Goal of the exercise:
Determine the count of lines in the following entries that contain the string "News". Write only the number.

Extracted data:
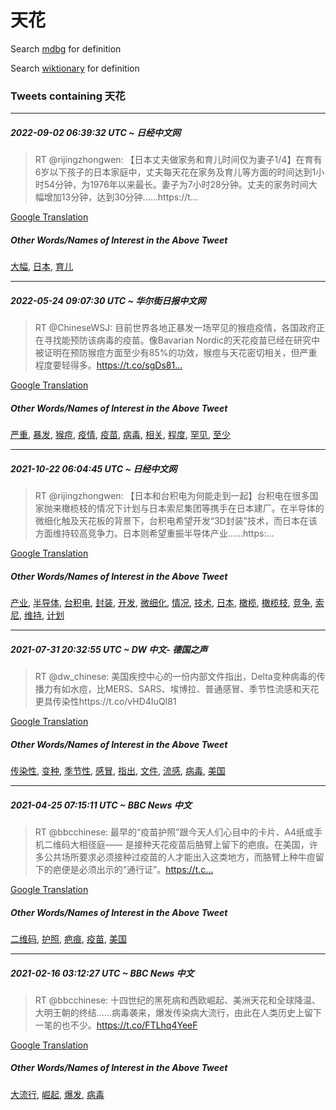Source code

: # 天花

Search [mdbg](https://www.mdbg.net/chinese/dictionary?page=worddict&wdrst=0&wdqb=天花) for definition

Search [wiktionary](https://en.wiktionary.org/wiki/天花) for definition

### Tweets containing 天花

___
##### 2022-09-02 06:39:32 UTC ~ 日经中文网
> RT @rijingzhongwen: 【日本丈夫做家务和育儿时间仅为妻子1/4】在育有6岁以下孩子的日本家庭中，丈夫每天花在家务及育儿等方面的时间达到1小时54分钟，为1976年以来最长。妻子为7小时28分钟。丈夫的家务时间大幅增加13分钟，达到30分钟……https://t…

[Google Translation](https://translate.google.com/?hi=en&tab=TT&sl=zh-CN&tl=en&op=translate&text=RT+%40rijingzhongwen%3A+%E3%80%90%E6%97%A5%E6%9C%AC%E4%B8%88%E5%A4%AB%E5%81%9A%E5%AE%B6%E5%8A%A1%E5%92%8C%E8%82%B2%E5%84%BF%E6%97%B6%E9%97%B4%E4%BB%85%E4%B8%BA%E5%A6%BB%E5%AD%901%2F4%E3%80%91%E5%9C%A8%E8%82%B2%E6%9C%896%E5%B2%81%E4%BB%A5%E4%B8%8B%E5%AD%A9%E5%AD%90%E7%9A%84%E6%97%A5%E6%9C%AC%E5%AE%B6%E5%BA%AD%E4%B8%AD%EF%BC%8C%E4%B8%88%E5%A4%AB%E6%AF%8F%E5%A4%A9%E8%8A%B1%E5%9C%A8%E5%AE%B6%E5%8A%A1%E5%8F%8A%E8%82%B2%E5%84%BF%E7%AD%89%E6%96%B9%E9%9D%A2%E7%9A%84%E6%97%B6%E9%97%B4%E8%BE%BE%E5%88%B01%E5%B0%8F%E6%97%B654%E5%88%86%E9%92%9F%EF%BC%8C%E4%B8%BA1976%E5%B9%B4%E4%BB%A5%E6%9D%A5%E6%9C%80%E9%95%BF%E3%80%82%E5%A6%BB%E5%AD%90%E4%B8%BA7%E5%B0%8F%E6%97%B628%E5%88%86%E9%92%9F%E3%80%82%E4%B8%88%E5%A4%AB%E7%9A%84%E5%AE%B6%E5%8A%A1%E6%97%B6%E9%97%B4%E5%A4%A7%E5%B9%85%E5%A2%9E%E5%8A%A013%E5%88%86%E9%92%9F%EF%BC%8C%E8%BE%BE%E5%88%B030%E5%88%86%E9%92%9F%E2%80%A6%E2%80%A6https%3A%2F%2Ft%E2%80%A6)
##### Other Words/Names of Interest in the Above Tweet
[大幅](大幅.md), [日本](日本.md), [育儿](育儿.md)
___
##### 2022-05-24 09:07:30 UTC ~ 华尔街日报中文网
> RT @ChineseWSJ: 目前世界各地正暴发一场罕见的猴痘疫情，各国政府正在寻找能预防该病毒的疫苗。像Bavarian Nordic的天花疫苗已经在研究中被证明在预防猴痘方面至少有85%的功效，猴痘与天花密切相关，但严重程度要轻得多。https://t.co/sgDs81…

[Google Translation](https://translate.google.com/?hi=en&tab=TT&sl=zh-CN&tl=en&op=translate&text=RT+%40ChineseWSJ%3A+%E7%9B%AE%E5%89%8D%E4%B8%96%E7%95%8C%E5%90%84%E5%9C%B0%E6%AD%A3%E6%9A%B4%E5%8F%91%E4%B8%80%E5%9C%BA%E7%BD%95%E8%A7%81%E7%9A%84%E7%8C%B4%E7%97%98%E7%96%AB%E6%83%85%EF%BC%8C%E5%90%84%E5%9B%BD%E6%94%BF%E5%BA%9C%E6%AD%A3%E5%9C%A8%E5%AF%BB%E6%89%BE%E8%83%BD%E9%A2%84%E9%98%B2%E8%AF%A5%E7%97%85%E6%AF%92%E7%9A%84%E7%96%AB%E8%8B%97%E3%80%82%E5%83%8FBavarian+Nordic%E7%9A%84%E5%A4%A9%E8%8A%B1%E7%96%AB%E8%8B%97%E5%B7%B2%E7%BB%8F%E5%9C%A8%E7%A0%94%E7%A9%B6%E4%B8%AD%E8%A2%AB%E8%AF%81%E6%98%8E%E5%9C%A8%E9%A2%84%E9%98%B2%E7%8C%B4%E7%97%98%E6%96%B9%E9%9D%A2%E8%87%B3%E5%B0%91%E6%9C%8985%25%E7%9A%84%E5%8A%9F%E6%95%88%EF%BC%8C%E7%8C%B4%E7%97%98%E4%B8%8E%E5%A4%A9%E8%8A%B1%E5%AF%86%E5%88%87%E7%9B%B8%E5%85%B3%EF%BC%8C%E4%BD%86%E4%B8%A5%E9%87%8D%E7%A8%8B%E5%BA%A6%E8%A6%81%E8%BD%BB%E5%BE%97%E5%A4%9A%E3%80%82https%3A%2F%2Ft.co%2FsgDs81%E2%80%A6)
##### Other Words/Names of Interest in the Above Tweet
[严重](严重.md), [暴发](暴发.md), [猴痘](猴痘.md), [疫情](疫情.md), [疫苗](疫苗.md), [病毒](病毒.md), [相关](相关.md), [程度](程度.md), [罕见](罕见.md), [至少](至少.md)
___
##### 2021-10-22 06:04:45 UTC ~ 日经中文网
> RT @rijingzhongwen: 【日本和台积电为何能走到一起】台积电在很多国家抛来橄榄枝的情况下计划与日本索尼集团等携手在日本建厂。在半导体的微细化触及天花板的背景下，台积电希望开发“3D封装”技术，而日本在该方面维持较高竞争力。日本则希望重振半导体产业……https:…

[Google Translation](https://translate.google.com/?hi=en&tab=TT&sl=zh-CN&tl=en&op=translate&text=RT+%40rijingzhongwen%3A+%E3%80%90%E6%97%A5%E6%9C%AC%E5%92%8C%E5%8F%B0%E7%A7%AF%E7%94%B5%E4%B8%BA%E4%BD%95%E8%83%BD%E8%B5%B0%E5%88%B0%E4%B8%80%E8%B5%B7%E3%80%91%E5%8F%B0%E7%A7%AF%E7%94%B5%E5%9C%A8%E5%BE%88%E5%A4%9A%E5%9B%BD%E5%AE%B6%E6%8A%9B%E6%9D%A5%E6%A9%84%E6%A6%84%E6%9E%9D%E7%9A%84%E6%83%85%E5%86%B5%E4%B8%8B%E8%AE%A1%E5%88%92%E4%B8%8E%E6%97%A5%E6%9C%AC%E7%B4%A2%E5%B0%BC%E9%9B%86%E5%9B%A2%E7%AD%89%E6%90%BA%E6%89%8B%E5%9C%A8%E6%97%A5%E6%9C%AC%E5%BB%BA%E5%8E%82%E3%80%82%E5%9C%A8%E5%8D%8A%E5%AF%BC%E4%BD%93%E7%9A%84%E5%BE%AE%E7%BB%86%E5%8C%96%E8%A7%A6%E5%8F%8A%E5%A4%A9%E8%8A%B1%E6%9D%BF%E7%9A%84%E8%83%8C%E6%99%AF%E4%B8%8B%EF%BC%8C%E5%8F%B0%E7%A7%AF%E7%94%B5%E5%B8%8C%E6%9C%9B%E5%BC%80%E5%8F%91%E2%80%9C3D%E5%B0%81%E8%A3%85%E2%80%9D%E6%8A%80%E6%9C%AF%EF%BC%8C%E8%80%8C%E6%97%A5%E6%9C%AC%E5%9C%A8%E8%AF%A5%E6%96%B9%E9%9D%A2%E7%BB%B4%E6%8C%81%E8%BE%83%E9%AB%98%E7%AB%9E%E4%BA%89%E5%8A%9B%E3%80%82%E6%97%A5%E6%9C%AC%E5%88%99%E5%B8%8C%E6%9C%9B%E9%87%8D%E6%8C%AF%E5%8D%8A%E5%AF%BC%E4%BD%93%E4%BA%A7%E4%B8%9A%E2%80%A6%E2%80%A6https%3A%E2%80%A6)
##### Other Words/Names of Interest in the Above Tweet
[产业](产业.md), [半导体](半导体.md), [台积电](台积电.md), [封装](封装.md), [开发](开发.md), [微细化](微细化.md), [情况](情况.md), [技术](技术.md), [日本](日本.md), [橄榄](橄榄.md), [橄榄枝](橄榄枝.md), [竞争](竞争.md), [索尼](索尼.md), [维持](维持.md), [计划](计划.md)
___
##### 2021-07-31 20:32:55 UTC ~ DW 中文- 德国之声
> RT @dw_chinese: 美国疾控中心的一份内部文件指出，Delta变种病毒的传播力有如水痘，比MERS、SARS、埃博拉、普通感冒、季节性流感和天花更具传染性https://t.co/vHD4IuQI81

[Google Translation](https://translate.google.com/?hi=en&tab=TT&sl=zh-CN&tl=en&op=translate&text=RT+%40dw_chinese%3A+%E7%BE%8E%E5%9B%BD%E7%96%BE%E6%8E%A7%E4%B8%AD%E5%BF%83%E7%9A%84%E4%B8%80%E4%BB%BD%E5%86%85%E9%83%A8%E6%96%87%E4%BB%B6%E6%8C%87%E5%87%BA%EF%BC%8CDelta%E5%8F%98%E7%A7%8D%E7%97%85%E6%AF%92%E7%9A%84%E4%BC%A0%E6%92%AD%E5%8A%9B%E6%9C%89%E5%A6%82%E6%B0%B4%E7%97%98%EF%BC%8C%E6%AF%94MERS%E3%80%81SARS%E3%80%81%E5%9F%83%E5%8D%9A%E6%8B%89%E3%80%81%E6%99%AE%E9%80%9A%E6%84%9F%E5%86%92%E3%80%81%E5%AD%A3%E8%8A%82%E6%80%A7%E6%B5%81%E6%84%9F%E5%92%8C%E5%A4%A9%E8%8A%B1%E6%9B%B4%E5%85%B7%E4%BC%A0%E6%9F%93%E6%80%A7https%3A%2F%2Ft.co%2FvHD4IuQI81)
##### Other Words/Names of Interest in the Above Tweet
[传染性](传染性.md), [变种](变种.md), [季节性](季节性.md), [感冒](感冒.md), [指出](指出.md), [文件](文件.md), [流感](流感.md), [病毒](病毒.md), [美国](美国.md)
___
##### 2021-04-25 07:15:11 UTC ~ BBC News 中文
> RT @bbcchinese: 最早的“疫苗护照”跟今天人们心目中的卡片、A4纸或手机二维码大相径庭—— 是接种天花疫苗后胳臂上留下的疤痕。在美国，许多公共场所要求必须接种过疫苗的人才能出入这类地方，而胳臂上种牛痘留下的疤便是必须出示的“通行证”。https://t.c…

[Google Translation](https://translate.google.com/?hi=en&tab=TT&sl=zh-CN&tl=en&op=translate&text=RT+%40bbcchinese%3A+%E6%9C%80%E6%97%A9%E7%9A%84%E2%80%9C%E7%96%AB%E8%8B%97%E6%8A%A4%E7%85%A7%E2%80%9D%E8%B7%9F%E4%BB%8A%E5%A4%A9%E4%BA%BA%E4%BB%AC%E5%BF%83%E7%9B%AE%E4%B8%AD%E7%9A%84%E5%8D%A1%E7%89%87%E3%80%81A4%E7%BA%B8%E6%88%96%E6%89%8B%E6%9C%BA%E4%BA%8C%E7%BB%B4%E7%A0%81%E5%A4%A7%E7%9B%B8%E5%BE%84%E5%BA%AD%E2%80%94%E2%80%94+%E6%98%AF%E6%8E%A5%E7%A7%8D%E5%A4%A9%E8%8A%B1%E7%96%AB%E8%8B%97%E5%90%8E%E8%83%B3%E8%87%82%E4%B8%8A%E7%95%99%E4%B8%8B%E7%9A%84%E7%96%A4%E7%97%95%E3%80%82%E5%9C%A8%E7%BE%8E%E5%9B%BD%EF%BC%8C%E8%AE%B8%E5%A4%9A%E5%85%AC%E5%85%B1%E5%9C%BA%E6%89%80%E8%A6%81%E6%B1%82%E5%BF%85%E9%A1%BB%E6%8E%A5%E7%A7%8D%E8%BF%87%E7%96%AB%E8%8B%97%E7%9A%84%E4%BA%BA%E6%89%8D%E8%83%BD%E5%87%BA%E5%85%A5%E8%BF%99%E7%B1%BB%E5%9C%B0%E6%96%B9%EF%BC%8C%E8%80%8C%E8%83%B3%E8%87%82%E4%B8%8A%E7%A7%8D%E7%89%9B%E7%97%98%E7%95%99%E4%B8%8B%E7%9A%84%E7%96%A4%E4%BE%BF%E6%98%AF%E5%BF%85%E9%A1%BB%E5%87%BA%E7%A4%BA%E7%9A%84%E2%80%9C%E9%80%9A%E8%A1%8C%E8%AF%81%E2%80%9D%E3%80%82https%3A%2F%2Ft.c%E2%80%A6)
##### Other Words/Names of Interest in the Above Tweet
[二维码](二维码.md), [护照](护照.md), [疤痕](疤痕.md), [疫苗](疫苗.md), [美国](美国.md)
___
##### 2021-02-16 03:12:27 UTC ~ BBC News 中文
> RT @bbcchinese: 十四世纪的黑死病和西欧崛起、美洲天花和全球降温、大明王朝的终结......病毒袭来，爆发传染病大流行，由此在人类历史上留下一笔的也不少。https://t.co/FTLhq4YeeF

[Google Translation](https://translate.google.com/?hi=en&tab=TT&sl=zh-CN&tl=en&op=translate&text=RT+%40bbcchinese%3A+%E5%8D%81%E5%9B%9B%E4%B8%96%E7%BA%AA%E7%9A%84%E9%BB%91%E6%AD%BB%E7%97%85%E5%92%8C%E8%A5%BF%E6%AC%A7%E5%B4%9B%E8%B5%B7%E3%80%81%E7%BE%8E%E6%B4%B2%E5%A4%A9%E8%8A%B1%E5%92%8C%E5%85%A8%E7%90%83%E9%99%8D%E6%B8%A9%E3%80%81%E5%A4%A7%E6%98%8E%E7%8E%8B%E6%9C%9D%E7%9A%84%E7%BB%88%E7%BB%93......%E7%97%85%E6%AF%92%E8%A2%AD%E6%9D%A5%EF%BC%8C%E7%88%86%E5%8F%91%E4%BC%A0%E6%9F%93%E7%97%85%E5%A4%A7%E6%B5%81%E8%A1%8C%EF%BC%8C%E7%94%B1%E6%AD%A4%E5%9C%A8%E4%BA%BA%E7%B1%BB%E5%8E%86%E5%8F%B2%E4%B8%8A%E7%95%99%E4%B8%8B%E4%B8%80%E7%AC%94%E7%9A%84%E4%B9%9F%E4%B8%8D%E5%B0%91%E3%80%82https%3A%2F%2Ft.co%2FFTLhq4YeeF)
##### Other Words/Names of Interest in the Above Tweet
[大流行](大流行.md), [崛起](崛起.md), [爆发](爆发.md), [病毒](病毒.md)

Solution:
2